Repeat only the lines below from the one containing "21 a. The negative" through the one containing "22 One that", inclusive, exactly as written.

= Beginning of Section =

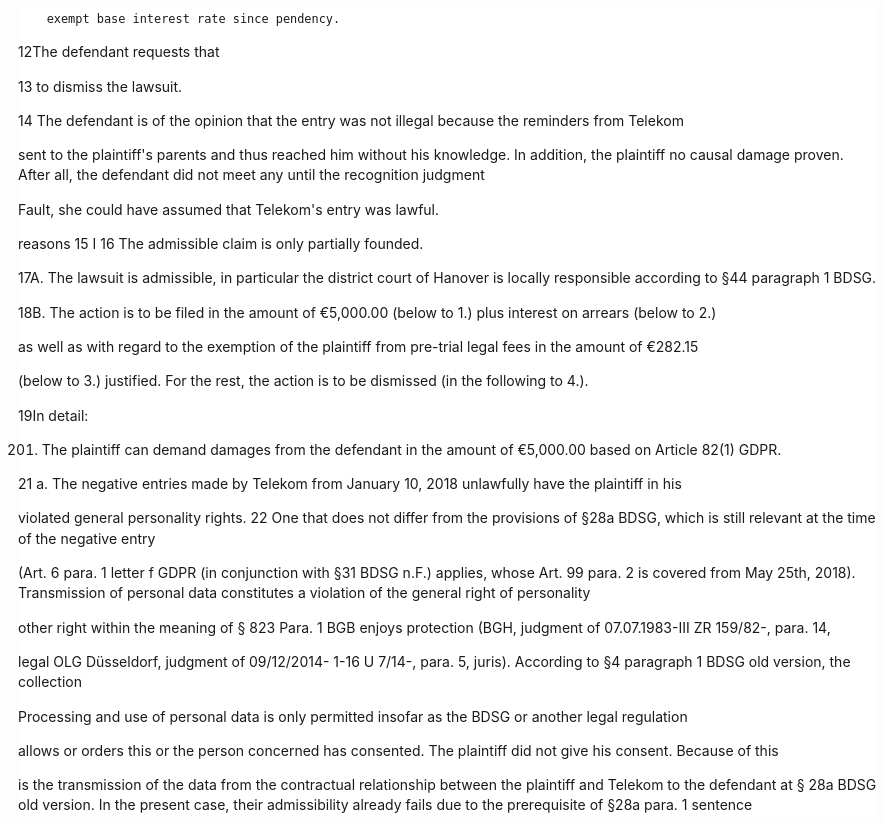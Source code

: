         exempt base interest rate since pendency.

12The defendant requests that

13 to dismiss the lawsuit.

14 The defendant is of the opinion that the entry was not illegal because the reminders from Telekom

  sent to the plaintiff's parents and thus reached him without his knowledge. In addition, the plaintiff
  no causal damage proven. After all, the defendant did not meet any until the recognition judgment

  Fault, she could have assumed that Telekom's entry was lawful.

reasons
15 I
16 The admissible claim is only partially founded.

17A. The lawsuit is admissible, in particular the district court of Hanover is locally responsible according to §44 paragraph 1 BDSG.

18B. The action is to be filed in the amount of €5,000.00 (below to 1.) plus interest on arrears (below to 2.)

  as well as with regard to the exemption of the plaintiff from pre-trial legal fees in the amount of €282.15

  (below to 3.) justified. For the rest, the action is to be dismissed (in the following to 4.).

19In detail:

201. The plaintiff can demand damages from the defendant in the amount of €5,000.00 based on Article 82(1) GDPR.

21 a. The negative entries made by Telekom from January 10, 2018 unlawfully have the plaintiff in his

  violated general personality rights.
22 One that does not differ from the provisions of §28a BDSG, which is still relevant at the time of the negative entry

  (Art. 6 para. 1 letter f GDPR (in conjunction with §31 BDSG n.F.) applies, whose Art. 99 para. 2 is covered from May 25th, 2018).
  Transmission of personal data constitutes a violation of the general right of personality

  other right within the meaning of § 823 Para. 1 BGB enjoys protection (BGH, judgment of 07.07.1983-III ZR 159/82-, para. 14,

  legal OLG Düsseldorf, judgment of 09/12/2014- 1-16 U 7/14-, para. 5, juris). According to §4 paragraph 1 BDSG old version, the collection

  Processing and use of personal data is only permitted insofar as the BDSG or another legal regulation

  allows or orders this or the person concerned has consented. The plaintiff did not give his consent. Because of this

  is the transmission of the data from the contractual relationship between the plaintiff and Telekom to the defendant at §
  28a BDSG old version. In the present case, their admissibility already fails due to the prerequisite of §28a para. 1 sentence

= End of Section =

**Response for this exercise:**
21 a. The negative entries made by Telekom from January 10, 2018 unlawfully have the plaintiff in his

  violated general personality rights.
22 One that does not differ from the provisions of §28a BDSG, which is still relevant at the time of the negative entry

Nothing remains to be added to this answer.